— ASSIGNED TASK —
Return every line of the records that includes the string "Garage".

[DATA SHOWN]

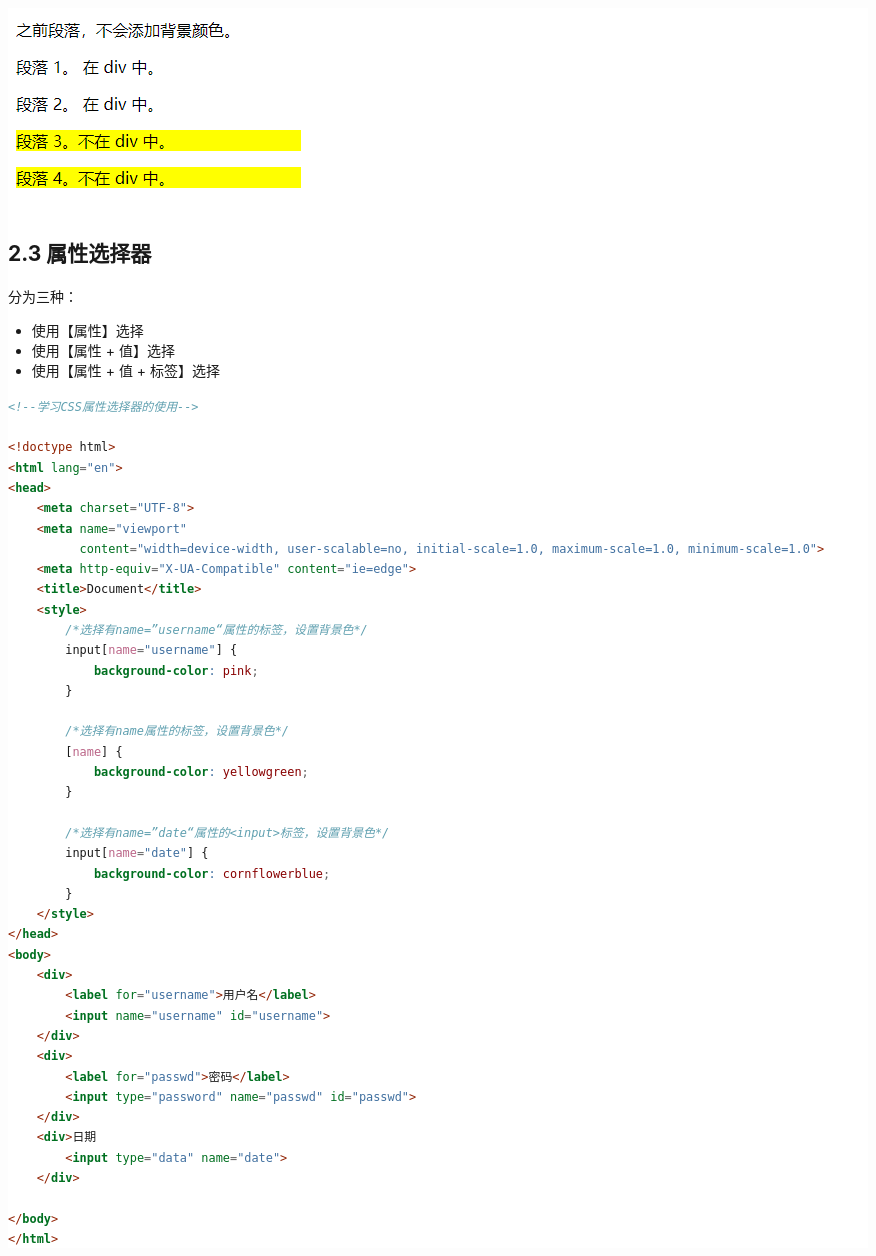 ![image-20220801164412943](../../../img/image-20220801164412943.png)

## 2.3 属性选择器

分为三种：

- 使用【属性】选择
- 使用【属性 + 值】选择
- 使用【属性 + 值 + 标签】选择

```html
<!--学习CSS属性选择器的使用-->

<!doctype html>
<html lang="en">
<head>
    <meta charset="UTF-8">
    <meta name="viewport"
          content="width=device-width, user-scalable=no, initial-scale=1.0, maximum-scale=1.0, minimum-scale=1.0">
    <meta http-equiv="X-UA-Compatible" content="ie=edge">
    <title>Document</title>
    <style>
        /*选择有name=”username“属性的标签，设置背景色*/
        input[name="username"] {
            background-color: pink;
        }

        /*选择有name属性的标签，设置背景色*/
        [name] {
            background-color: yellowgreen;
        }

        /*选择有name=”date“属性的<input>标签，设置背景色*/
        input[name="date"] {
            background-color: cornflowerblue;
        }
    </style>
</head>
<body>
    <div>
        <label for="username">用户名</label>
        <input name="username" id="username">
    </div>
    <div>
        <label for="passwd">密码</label>
        <input type="password" name="passwd" id="passwd">
    </div>
    <div>日期
        <input type="data" name="date">
    </div>

</body>
</html>
```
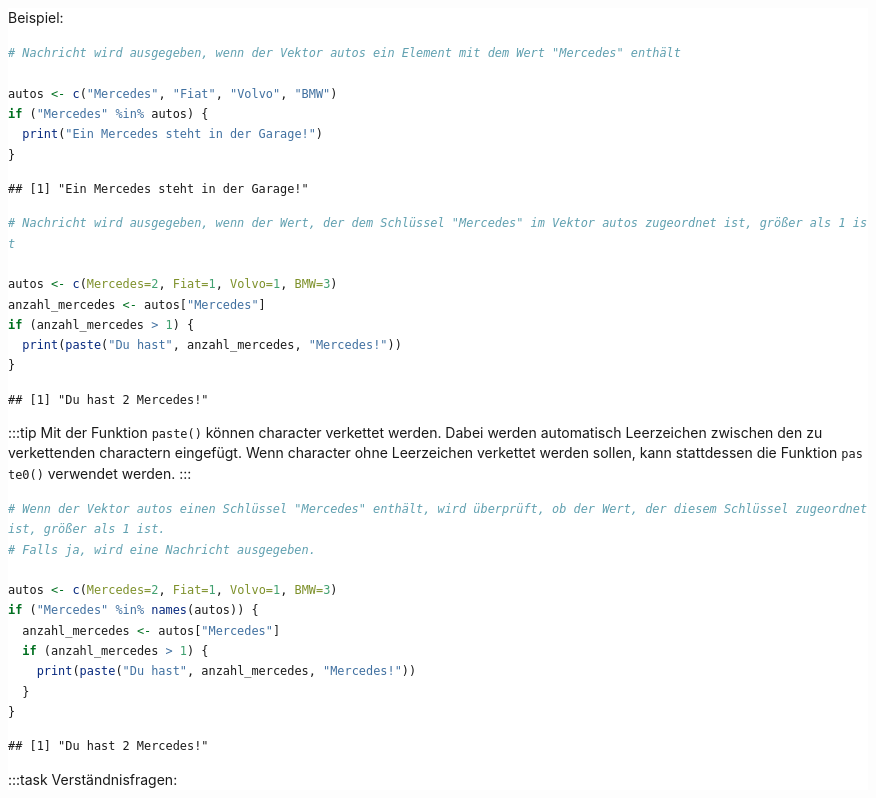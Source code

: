 Beispiel:


```r
# Nachricht wird ausgegeben, wenn der Vektor autos ein Element mit dem Wert "Mercedes" enthält

autos <- c("Mercedes", "Fiat", "Volvo", "BMW")
if ("Mercedes" %in% autos) {
  print("Ein Mercedes steht in der Garage!")
}
```

```
## [1] "Ein Mercedes steht in der Garage!"
```

```r
# Nachricht wird ausgegeben, wenn der Wert, der dem Schlüssel "Mercedes" im Vektor autos zugeordnet ist, größer als 1 ist

autos <- c(Mercedes=2, Fiat=1, Volvo=1, BMW=3)
anzahl_mercedes <- autos["Mercedes"]
if (anzahl_mercedes > 1) {
  print(paste("Du hast", anzahl_mercedes, "Mercedes!"))
}
```

```
## [1] "Du hast 2 Mercedes!"
```

:::tip
Mit der Funktion `paste()` können character verkettet werden. Dabei werden automatisch  Leerzeichen zwischen den zu verkettenden charactern eingefügt. Wenn character ohne Leerzeichen verkettet werden sollen, kann stattdessen die Funktion `paste0()` verwendet werden. 
:::


```r
# Wenn der Vektor autos einen Schlüssel "Mercedes" enthält, wird überprüft, ob der Wert, der diesem Schlüssel zugeordnet ist, größer als 1 ist.
# Falls ja, wird eine Nachricht ausgegeben.

autos <- c(Mercedes=2, Fiat=1, Volvo=1, BMW=3)
if ("Mercedes" %in% names(autos)) {
  anzahl_mercedes <- autos["Mercedes"]
  if (anzahl_mercedes > 1) {
    print(paste("Du hast", anzahl_mercedes, "Mercedes!"))
  }
}
```

```
## [1] "Du hast 2 Mercedes!"
```


:::task
Verständnisfragen:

[/DATA SHOWN]

— REPLY TO THE EXERCISE —
  print("Ein Mercedes steht in der Garage!")
## [1] "Ein Mercedes steht in der Garage!"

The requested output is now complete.